In the 90’s of the last century, I used to supplement my academic income by coaching investment bankers and corporate CEOs.  My job was to help them prepare presentations designed to persuade the well-heeled to bet large sums of money on their enterprises.

The investment bankers tended to be in their 20’s and early 30’s.  They routinely worked 60 to 80 hours per week inveigling privately held companies to sell shares in their firms to the public.  As a consequence of their preposterous hours, these young men and occasionally women were often mentally frazzled and physically exhausted.  Despite this, they were entrusted to make decisions involving millions, even billions, of dollars.
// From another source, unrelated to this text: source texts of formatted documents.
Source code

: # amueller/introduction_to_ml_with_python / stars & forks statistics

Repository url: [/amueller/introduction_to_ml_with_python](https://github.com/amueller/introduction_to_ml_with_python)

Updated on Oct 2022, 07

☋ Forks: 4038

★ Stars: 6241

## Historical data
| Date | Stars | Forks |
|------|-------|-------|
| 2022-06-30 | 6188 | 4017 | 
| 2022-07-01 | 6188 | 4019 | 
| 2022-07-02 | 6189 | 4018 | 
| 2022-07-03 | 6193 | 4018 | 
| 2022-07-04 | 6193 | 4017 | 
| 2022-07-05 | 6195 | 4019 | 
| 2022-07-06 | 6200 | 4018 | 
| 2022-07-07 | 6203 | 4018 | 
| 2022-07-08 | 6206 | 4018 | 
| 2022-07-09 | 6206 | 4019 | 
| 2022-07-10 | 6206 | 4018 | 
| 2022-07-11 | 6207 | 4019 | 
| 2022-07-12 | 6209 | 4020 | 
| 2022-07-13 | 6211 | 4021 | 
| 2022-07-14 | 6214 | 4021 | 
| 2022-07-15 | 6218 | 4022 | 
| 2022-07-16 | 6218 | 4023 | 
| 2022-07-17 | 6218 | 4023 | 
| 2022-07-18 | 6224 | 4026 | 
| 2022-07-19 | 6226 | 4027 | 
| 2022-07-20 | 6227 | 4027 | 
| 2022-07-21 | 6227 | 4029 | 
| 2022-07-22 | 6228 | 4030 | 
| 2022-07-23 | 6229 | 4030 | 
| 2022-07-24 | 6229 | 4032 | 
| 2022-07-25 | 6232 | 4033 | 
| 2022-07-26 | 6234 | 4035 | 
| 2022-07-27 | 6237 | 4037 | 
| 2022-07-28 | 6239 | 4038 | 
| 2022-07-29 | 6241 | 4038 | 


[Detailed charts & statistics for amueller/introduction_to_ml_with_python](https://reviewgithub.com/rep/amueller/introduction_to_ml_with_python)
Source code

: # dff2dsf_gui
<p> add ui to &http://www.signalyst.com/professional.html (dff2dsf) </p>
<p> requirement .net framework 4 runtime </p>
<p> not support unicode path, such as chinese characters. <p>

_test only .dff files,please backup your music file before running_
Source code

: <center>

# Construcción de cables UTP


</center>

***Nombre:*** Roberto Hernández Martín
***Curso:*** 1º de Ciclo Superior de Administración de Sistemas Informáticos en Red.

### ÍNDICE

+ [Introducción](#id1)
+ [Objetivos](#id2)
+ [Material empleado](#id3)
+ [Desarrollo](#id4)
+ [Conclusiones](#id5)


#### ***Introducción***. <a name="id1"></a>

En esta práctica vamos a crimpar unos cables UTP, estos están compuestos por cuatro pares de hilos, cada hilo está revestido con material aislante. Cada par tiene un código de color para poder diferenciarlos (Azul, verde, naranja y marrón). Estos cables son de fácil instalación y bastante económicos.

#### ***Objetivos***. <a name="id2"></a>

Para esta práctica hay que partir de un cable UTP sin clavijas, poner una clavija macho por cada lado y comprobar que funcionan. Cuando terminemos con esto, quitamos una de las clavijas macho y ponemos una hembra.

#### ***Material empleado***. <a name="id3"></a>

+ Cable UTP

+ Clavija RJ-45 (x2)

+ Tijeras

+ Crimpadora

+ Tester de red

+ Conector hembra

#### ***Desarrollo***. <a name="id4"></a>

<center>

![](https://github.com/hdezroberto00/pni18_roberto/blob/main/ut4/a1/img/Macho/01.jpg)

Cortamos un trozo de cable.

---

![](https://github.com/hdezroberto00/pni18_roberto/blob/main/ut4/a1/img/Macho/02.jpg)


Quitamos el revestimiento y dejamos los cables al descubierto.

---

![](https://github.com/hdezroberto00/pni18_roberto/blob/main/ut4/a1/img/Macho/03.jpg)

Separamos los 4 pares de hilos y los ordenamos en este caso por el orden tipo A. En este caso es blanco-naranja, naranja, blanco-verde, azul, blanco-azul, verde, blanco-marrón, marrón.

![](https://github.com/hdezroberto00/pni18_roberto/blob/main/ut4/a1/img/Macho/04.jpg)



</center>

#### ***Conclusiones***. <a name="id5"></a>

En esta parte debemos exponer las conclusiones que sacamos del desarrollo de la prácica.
How curious, I thought.  Why would allegedly circumspect financial institutions risk their reputations on the judgments of sleep-deprived youngsters?  What I didn’t understand at first was that going public during a economic upswing was a sweet deal for the insider crowd, both the bankers and the company principals.  By SEC rules the insiders are allowed to buy the corporate shares resulting from an initial public offering at substantially discounted prices and then turn around and sell them for the much higher prices charged to the general public.  The insiders didn’t have much incentive to be all that careful about how they proceeded.  Their primary concern was to bring privately owned companies to the stock market to sell shares in their enterprises to the public.  For that, all they needed were high-energy kids willing to fly about the country knocking on prospects’ doors.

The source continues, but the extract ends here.